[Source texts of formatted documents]
*** Begin section ***

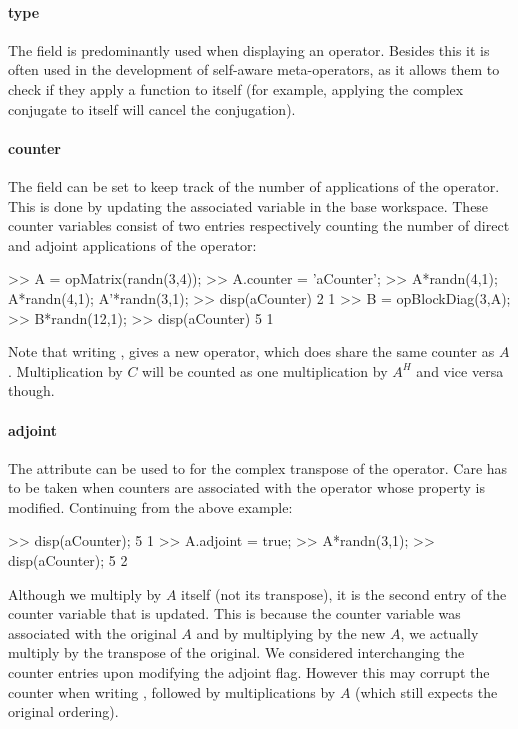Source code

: \paragraph*{type} The  field is predominantly used when
displaying an operator. Besides this it is often used in the
development of self-aware meta-operators, as it allows them to check
if they apply a function to itself (for example, applying the complex
conjugate to itself will cancel the conjugation).

\paragraph*{counter} The  field can be set to keep
track of the number of applications of the operator. This is done by
updating the associated variable in the base workspace. These counter
variables consist of two entries respectively counting the number of
direct and adjoint applications of the operator:
\begin{codeblock}
>> A = opMatrix(randn(3,4));
>> A.counter = 'aCounter';
>> A*randn(4,1); A*randn(4,1); A'*randn(3,1);
>> disp(aCounter)
     2     1
>> B = opBlockDiag(3,A);
>> B*randn(12,1);
>> disp(aCounter)
     5     1
\end{codeblock}
Note that writing , gives a new operator, which does
share the same counter as $A$. Multiplication by $C$ will be counted
as one multiplication by $A^H$ and vice versa though.

\paragraph*{adjoint} The  attribute can be used to for
the complex transpose of the operator. Care has to be taken when
counters are associated with the operator whose 
property is modified. Continuing from the above example:
\begin{codeblock}
>> disp(aCounter);
     5     1
>> A.adjoint = true;
>> A*randn(3,1);
>> disp(aCounter);
     5     2
\end{codeblock}
Although we multiply by $A$ itself (not its transpose), it is the
second entry of the counter variable that is updated. This is because
the counter variable was associated with the original $A$ and by
multiplying by the new $A$, we actually multiply by the transpose of
the original. We considered interchanging the counter entries upon
modifying the adjoint flag. However this may corrupt the counter when
writing , followed by multiplications
by $A$ (which still expects the original ordering).

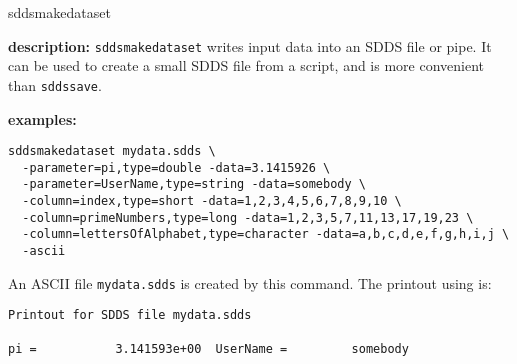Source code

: \begin{sddsprog}{sddsmakedataset}
\item {\bf description:} \verb|sddsmakedataset| writes input data into an SDDS file or pipe. It can be used to create a small SDDS file from a script, and is more convenient than \verb|sddssave|.
\item {\bf examples:}
\begin{verbatim}
sddsmakedataset mydata.sdds \
  -parameter=pi,type=double -data=3.1415926 \
  -parameter=UserName,type=string -data=somebody \
  -column=index,type=short -data=1,2,3,4,5,6,7,8,9,10 \
  -column=primeNumbers,type=long -data=1,2,3,5,7,11,13,17,19,23 \
  -column=lettersOfAlphabet,type=character -data=a,b,c,d,e,f,g,h,i,j \
  -ascii
\end{verbatim}
An ASCII file \verb|mydata.sdds| is created by this command. The printout using  is:
\begin{verbatim}
Printout for SDDS file mydata.sdds

pi =           3.141593e+00  UserName =         somebody


\end{verbatim}
\end{sddsprog}
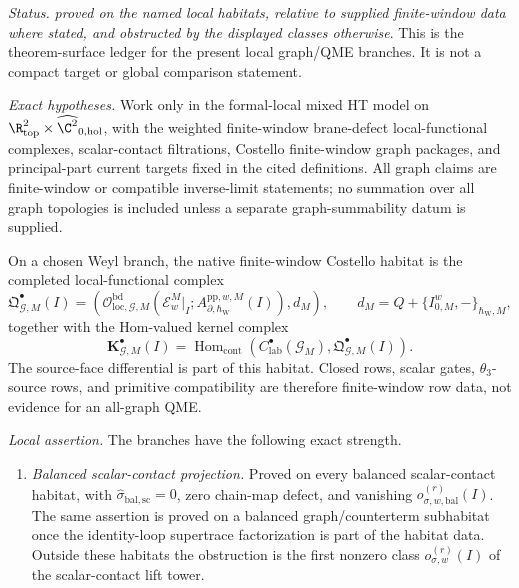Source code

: \begin{stmt}\label{thm:lane-local-graph-qme-branch-catalogue}
  \emph{Status.} \emph{proved on the named local habitats, relative
  to supplied finite-window data where stated, and obstructed by the
  displayed classes otherwise}.  This is the theorem-surface ledger for
  the present local graph/QME branches.  It is not a compact target or
  global comparison statement.

  \emph{Exact hypotheses.} Work only in the formal-local mixed HT model on
  \(\R^2_{\mathrm{top}}\times\widehat{\C^2}_{0,\mathrm{hol}}\), with the
  weighted finite-window brane-defect local-functional complexes,
  scalar-contact filtrations, Costello finite-window graph packages, and
  principal-part current targets fixed in the cited definitions.  All
  graph claims are finite-window or compatible inverse-limit statements;
  no summation over all graph topologies is included unless a separate
  graph-summability datum is supplied.

  On a chosen Weyl branch, the native finite-window Costello habitat is
  the completed local-functional complex
  \[
    \mathfrak Q^\bullet_{\mathcal G,M}(I)
    =
    \left(
    \mathcal O^{\mathrm{bd}}_{\mathrm{loc},\mathcal G,M}
    (\mathcal E_w^M|_I;
     A^{\mathrm{pp},w,M}_{\partial,\hbar_{\mathrm{W}}}(I)),
    d_M
    \right),
    \qquad
    d_M=Q+\{I^w_{0,M},-\}_{\hbar_{\mathrm{W}},M},
  \]
  together with the Hom-valued kernel complex
  \[
    \mathbf K^\bullet_{\mathcal G,M}(I)
    =
    \operatorname{Hom}_{\mathrm{cont}}
    (C^\bullet_{\mathrm{lab}}(\mathcal G_M),
     \mathfrak Q^\bullet_{\mathcal G,M}(I)).
  \]
  The source-face differential is part of this habitat.  Closed rows,
  scalar gates, \(\theta_3\)-source rows, and primitive compatibility are
  therefore finite-window row data, not evidence for an all-graph QME.

  \emph{Local assertion.} The branches have the following exact strength.
  \begin{enumerate}[label=(\arabic*)]
    \item \emph{Balanced scalar-contact projection.}  Proved on every
    balanced scalar-contact habitat, with
    \(\widehat\sigma_{\mathrm{bal,sc}}=0\), zero chain-map defect, and
    vanishing \(o_{\sigma,w,\mathrm{bal}}^{(r)}(I)\).  The same assertion
    is proved on a balanced graph/counterterm subhabitat once the
    identity-loop supertrace factorization is part of the habitat data.
    Outside these habitats the obstruction is the first nonzero class
    \(o_{\sigma,w}^{(r)}(I)\) of the scalar-contact lift tower.


\end{enumerate}
\end{stmt}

*** End section ***

## Task brief
Reading through the records above, report each line in which the string "paragraph" is found.

## The completed task
: \paragraph*{type} The  field is predominantly used when
\paragraph*{counter} The  field can be set to keep
\paragraph*{adjoint} The  attribute can be used to for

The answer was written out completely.